Hier soir, j'étais couché dans mon lit.

J'étais buzzé ben raide. Deux pipettes pleines d'huile de THC et un carré de lasagne juste après: ça m'a pété en pleine face.

Je pensais en regardant le plafond de ma chambre, collé contre ma blonde et mon chien, j'y voyais en gros plan des bactéries couleur mauve s'agiter dans tous les sens, et je me disais que j'étais pas mal gelé. Comme si j'avais pris du LSD.

Je pensais aussi que j'étais en train de virer sur le top. Que je me gelais trop souvent. Que je n'étais plus capable... Que c'était la «dernière fois»...

Mais hier soir, c'était différent.

Le miroir s'est tourné vers moi, et je me suis vu...


«J'ai compris que mes pensées reflétaient la vraie réalité 
et que c'est quand j'étais dans la «réalité ordinaire» que mes pensées me trompaient


Je sentais les instants passer, un à un, uniques, pour l'éternité.

Je comprenais très bien que beaucoup de parties de moi sont déjà mortes depuis longtemps.

Tous mes souvenirs d'enfance sont des reconstructions partielles d'un monde et d'un moi morts.

Des façons de sentir, des façons d'êtres, sont disparues à jamais.

Je reconnais pourtant cet «autre» qui est moi sur les photos de jeunesse.

Drôle de «moi» qui est toujours différent, mais pourtant toujours le même.


«Je suis destiné à être cela qui est


Ceci n'est pas un jeu vidéo. L'Être engage. Dans l'Être, Tout est en jeu. La Game est Over.

Je sentais le temps passer, goutte à goutte. Des moments uniques et irréversibles évaporés dans l'infini comme la brève existence d'une mouche tsé-tsé, une mélodie, un parfum, un baiser...

Je sentais toute ma vie me couler entre les doigts. J'étais ni vivant ni mort. Comme un spectateur de ma vie, du monde, de tout cela.

Je voyais:

Que j'étais une conscience malencontreusement prise dans un blocage spatio-temporel. 

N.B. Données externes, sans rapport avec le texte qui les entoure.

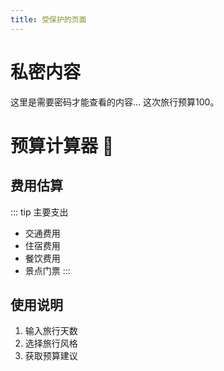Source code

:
 ```yaml
---
title: 受保护的页面
---
```


<script setup>
import PasswordProtected from '../components/PasswordProtected.vue'
</script>

<PasswordProtected pageId="budget-calculator">

# 私密内容

这里是需要密码才能查看的内容...
这次旅行预算100。

</PasswordProtected>

# 预算计算器 🧮

## 费用估算
::: tip 主要支出
- 交通费用
- 住宿费用
- 餐饮费用
- 景点门票
:::

## 使用说明
1. 输入旅行天数
2. 选择旅行风格
3. 获取预算建议 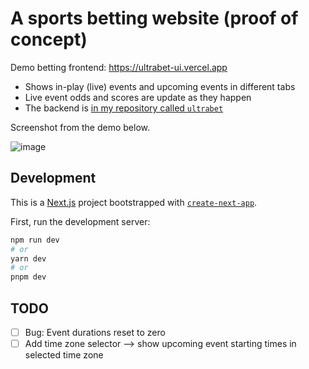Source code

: # A sports betting website (proof of concept)

Demo betting frontend: https://ultrabet-ui.vercel.app

* Shows in-play (live) events and upcoming events in different tabs
* Live event odds and scores are update as they happen
* The backend is [in my repository called `ultrabet`](https://github.com/anssip/ultrabet)

Screenshot from the demo below.

![image](https://github.com/anssip/ultrabet/assets/271711/2d4cf52c-5283-484e-87a3-08863f92bc73)

## Development

This is a [Next.js](https://nextjs.org/) project bootstrapped
with [`create-next-app`](https://github.com/vercel/next.js/tree/canary/packages/create-next-app).

First, run the development server:

```bash
npm run dev
# or
yarn dev
# or
pnpm dev
```

## TODO

- [ ] Bug: Event durations reset to zero
- [ ] Add time zone selector --> show upcoming event starting times in selected time zone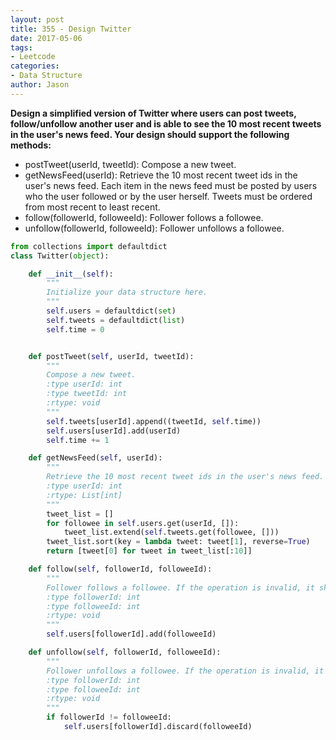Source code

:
 ```yaml
---
layout: post
title: 355 - Design Twitter
date: 2017-05-06
tags:
- Leetcode
categories:
- Data Structure
author: Jason
---
```

**Design a simplified version of Twitter where users can post tweets, follow/unfollow another user and is able to see the 10 most recent tweets in the user's news feed. Your design should support the following methods:**
* postTweet(userId, tweetId): Compose a new tweet.
* getNewsFeed(userId): Retrieve the 10 most recent tweet ids in the user's news feed. Each item in the news feed must be posted by users who the user followed or by the user herself. Tweets must be ordered from most recent to least recent.
* follow(followerId, followeeId): Follower follows a followee.
* unfollow(followerId, followeeId): Follower unfollows a followee.


```python
from collections import defaultdict
class Twitter(object):

    def __init__(self):
        """
        Initialize your data structure here.
        """
        self.users = defaultdict(set)
        self.tweets = defaultdict(list)
        self.time = 0


    def postTweet(self, userId, tweetId):
        """
        Compose a new tweet.
        :type userId: int
        :type tweetId: int
        :rtype: void
        """
        self.tweets[userId].append((tweetId, self.time))
        self.users[userId].add(userId)
        self.time += 1

    def getNewsFeed(self, userId):
        """
        Retrieve the 10 most recent tweet ids in the user's news feed. Each item in the news feed must be posted by users who the user followed or by the user herself. Tweets must be ordered from most recent to least recent.
        :type userId: int
        :rtype: List[int]
        """
        tweet_list = []
        for followee in self.users.get(userId, []):
            tweet_list.extend(self.tweets.get(followee, []))
        tweet_list.sort(key = lambda tweet: tweet[1], reverse=True)
        return [tweet[0] for tweet in tweet_list[:10]]

    def follow(self, followerId, followeeId):
        """
        Follower follows a followee. If the operation is invalid, it should be a no-op.
        :type followerId: int
        :type followeeId: int
        :rtype: void
        """
        self.users[followerId].add(followeeId)

    def unfollow(self, followerId, followeeId):
        """
        Follower unfollows a followee. If the operation is invalid, it should be a no-op.
        :type followerId: int
        :type followeeId: int
        :rtype: void
        """
        if followerId != followeeId:
            self.users[followerId].discard(followeeId)
```
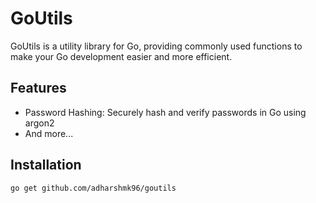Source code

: # GoUtils

GoUtils is a utility library for Go, providing commonly used functions to make your Go development easier and more efficient.

## Features

- Password Hashing: Securely hash and verify passwords in Go using argon2
- And more...

## Installation

```bash
go get github.com/adharshmk96/goutils
```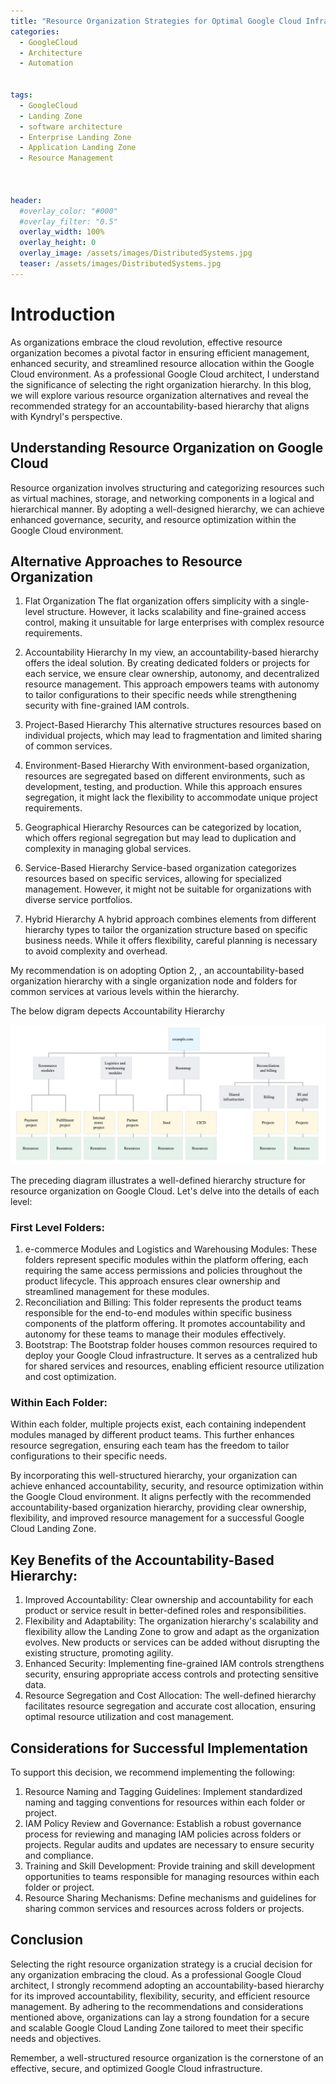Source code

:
 ```yaml
---
title: "Resource Organization Strategies for Optimal Google Cloud Infrastructure"
categories:
  - GoogleCloud
  - Architecture
  - Automation
  

tags:
  - GoogleCloud
  - Landing Zone
  - software architecture
  - Enterprise Landing Zone
  - Application Landing Zone 
  - Resource Management
    
  

header:
  #overlay_color: "#000"
  #overlay_filter: "0.5"
  overlay_width: 100%
  overlay_height: 0
  overlay_image: /assets/images/DistributedSystems.jpg
  teaser: /assets/images/DistributedSystems.jpg
---
```



# Introduction

As organizations embrace the cloud revolution, effective resource organization becomes a pivotal factor in ensuring efficient management, enhanced security, and streamlined resource allocation within the Google Cloud environment. As a professional Google Cloud architect, I understand the significance of selecting the right organization hierarchy. In this blog, we will explore various resource organization alternatives and reveal the recommended strategy for an accountability-based hierarchy that aligns with Kyndryl's perspective.

## Understanding Resource Organization on Google Cloud

Resource organization involves structuring and categorizing resources such as virtual machines, storage, and networking components in a logical and hierarchical manner. By adopting a well-designed hierarchy, we can achieve enhanced governance, security, and resource optimization within the Google Cloud environment.

## Alternative Approaches to Resource Organization

1. Flat Organization
The flat organization offers simplicity with a single-level structure. However, it lacks scalability and fine-grained access control, making it unsuitable for large enterprises with complex resource requirements.

2. Accountability Hierarchy
In my view, an accountability-based hierarchy offers the ideal solution. By creating dedicated folders or projects for each service, we ensure clear ownership, autonomy, and decentralized resource management. This approach empowers teams with autonomy to tailor configurations to their specific needs while strengthening security with fine-grained IAM controls.

3. Project-Based Hierarchy
This alternative structures resources based on individual projects, which may lead to fragmentation and limited sharing of common services.

4. Environment-Based Hierarchy
With environment-based organization, resources are segregated based on different environments, such as development, testing, and production. While this approach ensures segregation, it might lack the flexibility to accommodate unique project requirements.

5. Geographical Hierarchy
Resources can be categorized by location, which offers regional segregation but may lead to duplication and complexity in managing global services.

6. Service-Based Hierarchy
Service-based organization categorizes resources based on specific services, allowing for specialized management. However, it might not be suitable for organizations with diverse service portfolios.

7. Hybrid Hierarchy
A hybrid approach combines elements from different hierarchy types to tailor the organization structure based on specific business needs. While it offers flexibility, careful planning is necessary to avoid complexity and overhead.


My recommendation is on adopting Option 2, , an accountability-based organization hierarchy with a single organization node and folders for common services at various levels within the hierarchy.

The below digram depects Accountability Hierarchy

![Resource Hierarchy](/assets/images//decide-resource-hierarchy.png)

The preceding diagram illustrates a well-defined hierarchy structure for resource organization on Google Cloud. Let's delve into the details of each level:

### First Level Folders:
1. e-commerce Modules and Logistics and Warehousing Modules: These folders represent specific modules within the platform offering, each requiring the same access permissions and policies throughout the product lifecycle. This approach ensures clear ownership and streamlined management for these modules.
2. Reconciliation and Billing: This folder represents the product teams responsible for the end-to-end modules within specific business components of the platform offering. It promotes accountability and autonomy for these teams to manage their modules effectively.
3. Bootstrap: The Bootstrap folder houses common resources required to deploy your Google Cloud infrastructure. It serves as a centralized hub for shared services and resources, enabling efficient resource utilization and cost optimization.

### Within Each Folder:
Within each folder, multiple projects exist, each containing independent modules managed by different product teams. This further enhances resource segregation, ensuring each team has the freedom to tailor configurations to their specific needs.

By incorporating this well-structured hierarchy, your organization can achieve enhanced accountability, security, and resource optimization within the Google Cloud environment. It aligns perfectly with the recommended accountability-based organization hierarchy, providing clear ownership, flexibility, and improved resource management for a successful Google Cloud Landing Zone.

## Key Benefits of the Accountability-Based Hierarchy:

1. Improved Accountability: Clear ownership and accountability for each product or service result in better-defined roles and responsibilities.
2. Flexibility and Adaptability: The organization hierarchy's scalability and flexibility allow the Landing Zone to grow and adapt as the organization evolves. New products or services can be added without disrupting the existing structure, promoting agility.
3. Enhanced Security: Implementing fine-grained IAM controls strengthens security, ensuring appropriate access controls and protecting sensitive data.
4. Resource Segregation and Cost Allocation: The well-defined hierarchy facilitates resource segregation and accurate cost allocation, ensuring optimal resource utilization and cost management.

## Considerations for Successful Implementation

To support this decision, we recommend implementing the following:

1. Resource Naming and Tagging Guidelines: Implement standardized naming and tagging conventions for resources within each folder or project.
2. IAM Policy Review and Governance: Establish a robust governance process for reviewing and managing IAM policies across folders or projects. Regular audits and updates are necessary to ensure security and compliance.
3. Training and Skill Development: Provide training and skill development opportunities to teams responsible for managing resources within each folder or project.
4. Resource Sharing Mechanisms: Define mechanisms and guidelines for sharing common services and resources across folders or projects.

## Conclusion

Selecting the right resource organization strategy is a crucial decision for any organization embracing the cloud. As a professional Google Cloud architect, I strongly recommend adopting an accountability-based hierarchy for its improved accountability, flexibility, security, and efficient resource management. By adhering to the recommendations and considerations mentioned above, organizations can lay a strong foundation for a secure and scalable Google Cloud Landing Zone tailored to meet their specific needs and objectives.

Remember, a well-structured resource organization is the cornerstone of an effective, secure, and optimized Google Cloud infrastructure.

Que je suis moi par accident.

Qu'absolument tout n'existe qu'une seule fois (peut-on comprendre cette «unicité»? est-ce une vue sur l'unicité de Dieu?).

Que je suis l'unique spectateur de ma vie (que personne ne peut être moi, sinon je ne suis plus moi).

Que chaque instant qui passe est mort et perdu à jamais (et on parle de gagner toujours plus de temps? si on gagne plus de temps, on perd plus de temps aussi, non?).

Que ma vie, est ma vie, fatalement à jamais, un seul événement irréversible, qui disparaîtra sans laisser aucune trace.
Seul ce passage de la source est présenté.